Quizá el loco del Rabí Amit estuviera, después de todo, en lo cierto, y aquel fuera realmente el fin de los tiempos. El mundo se había volteado de cabeza desde que hacía seis meses esa cosa había surgido del mediterráneo, como una Venus corrupta, y había comenzado a matar a la Tierra irradiando su ponzoña.
Hillel apartó esos pensamientos y se concentró en Meir Shiloh, evaluándolo, era la antípoda de Zvi, tenía 56 años y estaba sentado, silbando entre dientes, como si estuviera pasando el sabbath en el jardín de su casa. Hillel lo había conocido cuando ambos estaban recién salidos de la Midrasha, y siempre se había sentido impresionado por la serenidad con la que su amigo enfrentaba hasta la peor situación. En aquel entonces no hubiera dudado en encomendarle la tarea. Pero ahora era dolorosamente conciente del ligero temblor en sus manos, única señal del parkinson incipiente que Meir padecía. Él tampoco era una opción viable.
Tuvo que tragarse otro gruñido. A esto se habían reducido las esperanzas de la raza humana: dos viejos y dos mocosos. Había dejado a Aviv Balaban para el final. Apenas era mayor que Zvi, tenía 25, una katsa a medio cocer. No le dio muchas vueltas, realmente no había opción. Apretó el botón que abría el intercomunicador de los trajes de radiación, y pronunció su nombre. Quería decir primavera, era un nombre bonito, como bonita era la chica.

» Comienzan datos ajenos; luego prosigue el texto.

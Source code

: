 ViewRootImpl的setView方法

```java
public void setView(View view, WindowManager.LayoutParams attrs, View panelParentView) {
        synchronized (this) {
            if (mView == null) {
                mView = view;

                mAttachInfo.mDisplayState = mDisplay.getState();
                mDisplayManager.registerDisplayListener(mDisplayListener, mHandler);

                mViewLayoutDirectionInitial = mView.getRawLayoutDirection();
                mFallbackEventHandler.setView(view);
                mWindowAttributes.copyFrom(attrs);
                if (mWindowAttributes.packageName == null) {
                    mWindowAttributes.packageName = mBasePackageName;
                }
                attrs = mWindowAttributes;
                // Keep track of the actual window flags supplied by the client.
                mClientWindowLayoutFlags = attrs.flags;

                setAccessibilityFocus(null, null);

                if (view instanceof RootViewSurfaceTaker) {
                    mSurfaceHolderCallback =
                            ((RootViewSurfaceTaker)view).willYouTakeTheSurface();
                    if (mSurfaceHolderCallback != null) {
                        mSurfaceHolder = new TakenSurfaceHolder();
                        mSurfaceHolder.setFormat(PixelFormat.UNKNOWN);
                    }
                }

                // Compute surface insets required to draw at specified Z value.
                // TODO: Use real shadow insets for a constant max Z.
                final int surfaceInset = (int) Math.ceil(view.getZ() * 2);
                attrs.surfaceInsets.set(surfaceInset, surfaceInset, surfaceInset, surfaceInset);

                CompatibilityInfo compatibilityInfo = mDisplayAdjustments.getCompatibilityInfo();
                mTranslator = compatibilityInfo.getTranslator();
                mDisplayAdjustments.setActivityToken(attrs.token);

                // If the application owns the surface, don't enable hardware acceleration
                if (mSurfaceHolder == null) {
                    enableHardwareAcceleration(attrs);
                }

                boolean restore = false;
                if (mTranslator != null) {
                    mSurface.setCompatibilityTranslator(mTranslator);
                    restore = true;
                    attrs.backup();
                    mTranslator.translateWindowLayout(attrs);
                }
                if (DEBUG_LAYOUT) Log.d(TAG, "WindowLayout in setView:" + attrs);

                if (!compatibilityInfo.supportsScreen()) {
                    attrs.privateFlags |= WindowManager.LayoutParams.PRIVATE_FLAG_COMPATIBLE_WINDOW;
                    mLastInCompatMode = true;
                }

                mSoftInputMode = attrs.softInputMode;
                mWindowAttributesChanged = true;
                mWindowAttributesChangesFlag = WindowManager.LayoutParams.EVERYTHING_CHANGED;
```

Era difícil creer que ese agraciado rostro oval pudiera convertirse en el rostro de la venganza. Pero cuando alzó la cara, Hillel pudo verle los ojos. Dos ojos grises que eran acero puro, como los de su padre, Juval Balaban, uno de los primeros en morir tratando de acabar con el monstruo que había surgido del mar. Sí, la chica serviría, ella sería la mano derecha de Hillel.
No hubo necesidad de decir más. Aviv se limitó a asentir, después se apartó un poco del grupo. Con la cabeza gacha empezó a musitar algo. Quizá estuviera rezando. –Que rece si quiere- pensó Hillel. A él también le habría gustado hacerlo, pero hacía años que en el cielo sobre su cabeza sólo había estrellas, indiferentes al destino de los hombres.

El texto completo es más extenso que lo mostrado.